---- DATASET EXTRACT

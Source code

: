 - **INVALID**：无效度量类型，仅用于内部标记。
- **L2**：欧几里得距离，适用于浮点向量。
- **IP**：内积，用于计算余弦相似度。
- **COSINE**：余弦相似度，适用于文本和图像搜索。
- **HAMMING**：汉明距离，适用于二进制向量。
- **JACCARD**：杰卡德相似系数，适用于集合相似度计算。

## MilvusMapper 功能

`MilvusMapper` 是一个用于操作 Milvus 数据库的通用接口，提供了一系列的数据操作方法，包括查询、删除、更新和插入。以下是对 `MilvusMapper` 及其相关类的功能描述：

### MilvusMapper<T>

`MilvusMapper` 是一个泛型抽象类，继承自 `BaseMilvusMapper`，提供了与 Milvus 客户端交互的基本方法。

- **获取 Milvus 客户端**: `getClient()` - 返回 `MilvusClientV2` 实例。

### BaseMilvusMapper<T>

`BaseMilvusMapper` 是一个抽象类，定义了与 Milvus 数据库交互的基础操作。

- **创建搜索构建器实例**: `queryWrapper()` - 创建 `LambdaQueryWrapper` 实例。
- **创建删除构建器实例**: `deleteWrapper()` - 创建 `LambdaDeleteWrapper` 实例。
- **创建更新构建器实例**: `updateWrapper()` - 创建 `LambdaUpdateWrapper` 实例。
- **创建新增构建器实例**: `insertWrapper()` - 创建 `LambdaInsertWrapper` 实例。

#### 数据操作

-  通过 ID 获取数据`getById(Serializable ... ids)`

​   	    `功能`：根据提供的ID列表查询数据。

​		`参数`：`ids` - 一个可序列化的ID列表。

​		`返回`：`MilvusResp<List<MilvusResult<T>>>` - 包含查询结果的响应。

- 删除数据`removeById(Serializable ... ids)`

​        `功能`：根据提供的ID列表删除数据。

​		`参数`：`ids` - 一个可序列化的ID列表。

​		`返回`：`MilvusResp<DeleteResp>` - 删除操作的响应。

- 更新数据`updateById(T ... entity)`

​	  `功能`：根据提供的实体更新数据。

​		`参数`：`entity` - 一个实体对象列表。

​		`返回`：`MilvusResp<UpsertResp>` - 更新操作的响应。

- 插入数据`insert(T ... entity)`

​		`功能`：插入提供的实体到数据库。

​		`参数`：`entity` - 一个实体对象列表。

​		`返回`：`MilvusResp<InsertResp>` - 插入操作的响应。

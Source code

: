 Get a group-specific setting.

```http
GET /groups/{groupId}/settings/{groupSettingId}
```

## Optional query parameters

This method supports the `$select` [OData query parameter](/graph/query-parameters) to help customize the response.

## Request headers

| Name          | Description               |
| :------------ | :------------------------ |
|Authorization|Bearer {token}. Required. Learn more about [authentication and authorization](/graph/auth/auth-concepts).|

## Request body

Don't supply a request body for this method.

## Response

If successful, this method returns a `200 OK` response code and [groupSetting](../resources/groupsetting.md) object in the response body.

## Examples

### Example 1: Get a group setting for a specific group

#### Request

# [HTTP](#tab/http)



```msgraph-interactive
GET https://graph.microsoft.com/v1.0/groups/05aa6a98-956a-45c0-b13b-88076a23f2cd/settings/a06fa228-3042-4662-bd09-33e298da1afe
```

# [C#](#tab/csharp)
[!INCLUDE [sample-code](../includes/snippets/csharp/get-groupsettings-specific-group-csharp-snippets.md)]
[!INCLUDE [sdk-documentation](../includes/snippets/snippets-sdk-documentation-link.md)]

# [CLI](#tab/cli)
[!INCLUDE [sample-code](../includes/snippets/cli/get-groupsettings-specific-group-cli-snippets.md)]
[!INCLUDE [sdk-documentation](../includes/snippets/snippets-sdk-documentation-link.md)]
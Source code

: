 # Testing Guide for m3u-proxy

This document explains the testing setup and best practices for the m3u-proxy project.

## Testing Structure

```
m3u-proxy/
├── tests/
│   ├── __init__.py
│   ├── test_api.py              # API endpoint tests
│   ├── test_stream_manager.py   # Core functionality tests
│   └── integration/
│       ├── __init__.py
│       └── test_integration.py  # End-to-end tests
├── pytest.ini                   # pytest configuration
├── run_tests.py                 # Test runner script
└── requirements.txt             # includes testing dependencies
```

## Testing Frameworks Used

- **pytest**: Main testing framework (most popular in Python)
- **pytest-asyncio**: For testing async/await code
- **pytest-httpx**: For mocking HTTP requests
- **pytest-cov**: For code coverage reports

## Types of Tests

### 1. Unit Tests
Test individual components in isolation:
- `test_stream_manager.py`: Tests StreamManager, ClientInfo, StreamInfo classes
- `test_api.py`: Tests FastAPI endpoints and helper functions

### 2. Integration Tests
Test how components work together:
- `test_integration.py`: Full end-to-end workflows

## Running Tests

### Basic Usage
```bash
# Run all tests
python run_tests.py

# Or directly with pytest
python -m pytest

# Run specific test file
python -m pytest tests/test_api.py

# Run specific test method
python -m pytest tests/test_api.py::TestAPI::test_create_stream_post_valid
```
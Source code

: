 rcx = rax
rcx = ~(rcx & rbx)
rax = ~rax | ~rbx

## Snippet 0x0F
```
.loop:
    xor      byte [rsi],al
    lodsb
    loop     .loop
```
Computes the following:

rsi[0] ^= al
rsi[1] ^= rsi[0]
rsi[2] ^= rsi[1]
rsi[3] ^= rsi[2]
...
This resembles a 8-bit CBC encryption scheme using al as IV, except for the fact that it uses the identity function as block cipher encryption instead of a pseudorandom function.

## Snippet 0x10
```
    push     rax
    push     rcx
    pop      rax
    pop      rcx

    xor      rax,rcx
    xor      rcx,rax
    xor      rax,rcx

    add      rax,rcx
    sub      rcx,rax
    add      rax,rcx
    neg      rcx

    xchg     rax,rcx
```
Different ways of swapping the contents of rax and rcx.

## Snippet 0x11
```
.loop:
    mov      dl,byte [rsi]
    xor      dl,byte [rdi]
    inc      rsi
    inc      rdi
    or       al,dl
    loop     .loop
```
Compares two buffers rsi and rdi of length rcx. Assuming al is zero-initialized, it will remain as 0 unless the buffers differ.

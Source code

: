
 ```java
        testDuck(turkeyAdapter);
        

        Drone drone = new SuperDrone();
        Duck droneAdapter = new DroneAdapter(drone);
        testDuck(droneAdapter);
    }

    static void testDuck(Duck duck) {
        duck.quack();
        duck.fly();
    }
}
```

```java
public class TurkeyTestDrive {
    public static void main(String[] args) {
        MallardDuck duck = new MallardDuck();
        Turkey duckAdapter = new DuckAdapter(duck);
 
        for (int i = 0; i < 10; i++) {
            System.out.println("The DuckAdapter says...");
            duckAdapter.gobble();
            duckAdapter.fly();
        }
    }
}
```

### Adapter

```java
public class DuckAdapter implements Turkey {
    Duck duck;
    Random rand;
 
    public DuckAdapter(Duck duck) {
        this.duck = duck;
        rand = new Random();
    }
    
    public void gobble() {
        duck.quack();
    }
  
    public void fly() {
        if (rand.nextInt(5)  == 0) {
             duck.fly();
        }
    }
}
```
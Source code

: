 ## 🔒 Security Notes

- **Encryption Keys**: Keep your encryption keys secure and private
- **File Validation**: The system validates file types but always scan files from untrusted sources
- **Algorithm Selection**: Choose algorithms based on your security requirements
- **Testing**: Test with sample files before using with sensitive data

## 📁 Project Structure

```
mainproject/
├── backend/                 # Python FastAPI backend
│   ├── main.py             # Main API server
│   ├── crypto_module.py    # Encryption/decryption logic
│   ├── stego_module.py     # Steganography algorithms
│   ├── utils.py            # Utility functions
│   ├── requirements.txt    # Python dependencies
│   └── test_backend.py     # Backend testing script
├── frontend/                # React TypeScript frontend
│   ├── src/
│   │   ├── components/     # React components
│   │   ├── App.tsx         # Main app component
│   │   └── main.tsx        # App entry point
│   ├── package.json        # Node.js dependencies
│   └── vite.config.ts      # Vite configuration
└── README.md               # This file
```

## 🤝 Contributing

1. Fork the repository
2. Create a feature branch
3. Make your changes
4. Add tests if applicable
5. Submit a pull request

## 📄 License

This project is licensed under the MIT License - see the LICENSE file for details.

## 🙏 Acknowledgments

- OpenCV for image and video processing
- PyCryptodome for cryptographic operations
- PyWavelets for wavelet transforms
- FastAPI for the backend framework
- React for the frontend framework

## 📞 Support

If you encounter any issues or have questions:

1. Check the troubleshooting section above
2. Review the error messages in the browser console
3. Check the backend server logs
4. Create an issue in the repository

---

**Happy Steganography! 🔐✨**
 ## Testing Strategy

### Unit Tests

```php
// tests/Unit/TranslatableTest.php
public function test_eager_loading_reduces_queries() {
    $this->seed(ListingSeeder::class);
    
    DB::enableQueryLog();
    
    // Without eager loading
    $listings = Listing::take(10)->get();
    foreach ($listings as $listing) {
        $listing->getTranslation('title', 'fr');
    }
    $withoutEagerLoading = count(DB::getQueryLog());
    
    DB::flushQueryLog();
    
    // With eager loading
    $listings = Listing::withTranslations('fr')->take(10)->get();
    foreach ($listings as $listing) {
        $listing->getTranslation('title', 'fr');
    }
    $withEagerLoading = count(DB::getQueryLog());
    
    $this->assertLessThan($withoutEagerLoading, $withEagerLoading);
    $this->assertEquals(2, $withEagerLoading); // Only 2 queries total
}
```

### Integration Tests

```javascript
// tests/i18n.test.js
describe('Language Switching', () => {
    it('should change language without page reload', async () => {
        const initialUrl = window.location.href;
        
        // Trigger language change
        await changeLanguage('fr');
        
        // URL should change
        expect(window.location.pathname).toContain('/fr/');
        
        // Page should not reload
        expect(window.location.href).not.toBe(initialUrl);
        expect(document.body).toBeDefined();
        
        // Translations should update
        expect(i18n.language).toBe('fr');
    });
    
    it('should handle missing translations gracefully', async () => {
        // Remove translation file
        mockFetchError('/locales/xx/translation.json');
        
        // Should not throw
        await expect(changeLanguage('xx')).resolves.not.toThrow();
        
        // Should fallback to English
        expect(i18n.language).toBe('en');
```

--------

» **TO DO**
Within the records, tally every line that contains the word "void". Only the resulting number should be given.

» **ANSWER SECTION**
4